Am 1. Juli 2009 wurde der dreijährige Mustafa Zeuge des Mordes an seiner eigenen Mutter: Die 28-jährige Ägypterin Marwa El-Sherbini wurde während einer Gerichtsverhandlung in einem deutschen Gerichtssaal von dem 28-jährigen Alex W. erstochen, ihr Ehemann  schwer verletzt. Zu dem Prozess war es gekommen, nachdem der Täter die Ägypterin auf einem Spielplatz als "Terroristin" und "Islamistin" beschimpft hatte. Die schwangere El-Sherbini starb nach der Messerattacke noch im Gericht.

Dieses schreckliche Beispiel zeigt, dass Rassismus nicht auf verbaler Ebene stehen bleibt.  Rassismus kommt weder allein noch entsteht er im luftleeren Raum. Vielmehr hängt Rassismus mit dem Phänomen des Vorurteils eng zusammen: In beiden Fällen werden Pauschalurteile über Menschen abgegeben, Individuen werden als Mitglied einer Gruppe diskriminiert. Und diese beeinflussen das Leben der betroffenen Menschen auf vielerlei Arten und Weisen. Beispiele dafür kann man jeden Tag beobachten, sei es in U-Bahn, Bus, im Supermarkt, im Fernsehen oder in Debatten über den Islam, sei es in Form von Aggression durch rassistischen Schmierereien, Blogs und Postings oder gar purer Gewalt gegen Individuen.

Die vielen Facetten von Rassismus, in Literatur und Medien, im Sport und Alltag sind Thema des Sammelbandes  "Rasse" - eine soziale und politische Konstruktion". Das vom Sir Peter Ustinov Institut herausgegebene Buch ist die Zusammenfassung der Beiträge einer Fachtagung zum Thema in Wien.

In dem Sammelband analysieren die 15 Wissenschafter Rassismus und Vorurteile auf drei Ebenen: Wie entstehen und entfalten sie sich, wie tritt er in Erscheinung, wie man verhindern kann, dass es überhaupt zu Rassismus und Vorurteilen kommt und wie man sie bekämpfen kann.

Ein geschichtlicher Abriss über die Entstehung und Verbreitung von Rassismus im 18. Jahrhundert bis heute macht dabei den Anfang. Auf ihn folgen Beiträge über Dimensionen und Formen von Rassismus sowie Erklärungen für die Beständigkeit von Rassismus. Dabei werden sowohl Alltagsrassismus, wie zum Beispiel in Form von visuellen Darstellungen, Antiziganismus, Rassismus in den Medien oder im Fußballstadion beleuchtet. Wie sich jahrzehntelanger Rassismus auf ein Land und seine Gesellschaft auswirkt, zeigt wiederum Belachew Gebrewold in seinem englischsprachigen Beitrag über Südafrika.  Am Beispiel der "Regenbogennation" legt der Professor für Internationale Beziehungen dar, dass das rassistische Apartheid-System das gegenseitige Vertrauen zerstört hat – was bis heute  Nachwirkungen bis heute.

Dass der Sammelbandes Theorie mit der Praxis verbindet, zeigen wiederum die Beiträge von Barbara Liegl oder Karin Weiss über Möglichkeiten zur Bekämpfung von Rassismus.

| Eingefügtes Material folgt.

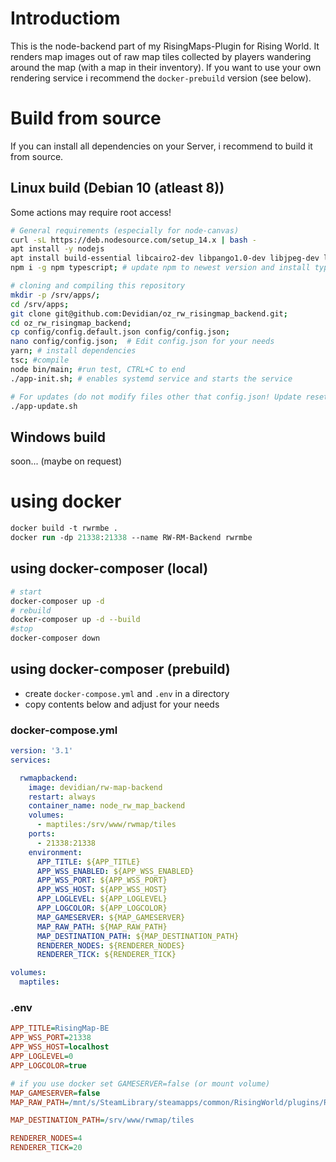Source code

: 
# Introductiom
This is the node-backend part of my RisingMaps-Plugin for Rising World. It renders map images out of raw map tiles collected by players wandering around the map (with a map in their inventory).
If you want to use your own rendering service i recommend the `docker-prebuild` version (see below).

# Build from source
If you can install all dependencies on your Server, i recommend to build it from source.

## Linux build (Debian 10 (atleast 8))

Some actions may require root access!

```bash
# General requirements (especially for node-canvas)
curl -sL https://deb.nodesource.com/setup_14.x | bash -
apt install -y nodejs
apt install build-essential libcairo2-dev libpango1.0-dev libjpeg-dev libgif-dev librsvg2-dev git;
npm i -g npm typescript; # update npm to newest version and install typescript compiler

# cloning and compiling this repository
mkdir -p /srv/apps/;
cd /srv/apps;
git clone git@github.com:Devidian/oz_rw_risingmap_backend.git;
cd oz_rw_risingmap_backend;
cp config/config.default.json config/config.json;
nano config/config.json;  # Edit config.json for your needs
yarn; # install dependencies
tsc; #compile
node bin/main; #run test, CTRL+C to end
./app-init.sh; # enables systemd service and starts the service

# For updates (do not modify files other that config.json! Update resets all other changes)
./app-update.sh
```

## Windows build
soon... (maybe on request)

# using docker
```ps
docker build -t rwrmbe .
docker run -dp 21338:21338 --name RW-RM-Backend rwrmbe
```

## using docker-composer (local)

```bash
# start
docker-composer up -d
# rebuild
docker-composer up -d --build
#stop
docker-composer down
```

## using docker-composer (prebuild)
- create `docker-compose.yml` and `.env` in a directory
- copy contents below and adjust for your needs

### docker-compose.yml
```yml
version: '3.1'
services:

  rwmapbackend:
    image: devidian/rw-map-backend
    restart: always
    container_name: node_rw_map_backend
    volumes:
      - maptiles:/srv/www/rwmap/tiles
    ports:
      - 21338:21338
    environment:
      APP_TITLE: ${APP_TITLE}
      APP_WSS_ENABLED: ${APP_WSS_ENABLED}
      APP_WSS_PORT: ${APP_WSS_PORT}
      APP_WSS_HOST: ${APP_WSS_HOST}
      APP_LOGLEVEL: ${APP_LOGLEVEL}
      APP_LOGCOLOR: ${APP_LOGCOLOR}
      MAP_GAMESERVER: ${MAP_GAMESERVER}
      MAP_RAW_PATH: ${MAP_RAW_PATH}
      MAP_DESTINATION_PATH: ${MAP_DESTINATION_PATH}
      RENDERER_NODES: ${RENDERER_NODES}
      RENDERER_TICK: ${RENDERER_TICK}

volumes:
  maptiles:

```
### .env
```ini
APP_TITLE=RisingMap-BE
APP_WSS_PORT=21338
APP_WSS_HOST=localhost
APP_LOGLEVEL=0
APP_LOGCOLOR=true

# if you use docker set GAMESERVER=false (or mount volume)
MAP_GAMESERVER=false
MAP_RAW_PATH=/mnt/s/SteamLibrary/steamapps/common/RisingWorld/plugins/RisingMaps/tiles/

MAP_DESTINATION_PATH=/srv/www/rwmap/tiles

RENDERER_NODES=4
RENDERER_TICK=20
```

Eine entscheidende Form von Rassismus wird in dem Sammelband jedoch theoretisch nicht weiter analysiert: nämlich die des Institutionellen Rassismus. Mit diesem Begriff wird die Rolle eines Staates bezeichnet, die er heutzutage bei der Ausgrenzung von Menschen - sei es durch fehlende politische Beteiligung und Gesetze, durch Defizite im Kampf gegen Alltagsrassismus und Diskriminierung oder sei es durch systematisch Diskriminierung von MigrantInnen und ethnische Minderheiten durch  Behörden - spielt.

Als Ausnahme kann man allerdings den Beitrag der Soziologin Nora Räthzel nennen. Sie zeigt ihrem Beitrag über die Bedeutung von "Rasse" in modernen und für moderne Nationalstaaten, dass ohne das Kunstkonstrukt "Rasse" kein Staat zu machen ist. Denn "Rasse" ist für eine einheitliche  Identität und Kultur bedeutend, da sie Konsens stiftet.

Abgesehen vom Mangel einer weiteren Auseinandersetzung mit der Verantwortung des Staates bei Rassismus und Vorurteile wäre auch, wenngleich in Sammelbänden nicht immer üblich, ein Stichwortverzeichnis gut gewesen. Ansonsten ermöglicht das Buch eine guten Einblick in den Stand der Forschung und Wissenschaft zu dem Thema im deutschsprachigen Raum.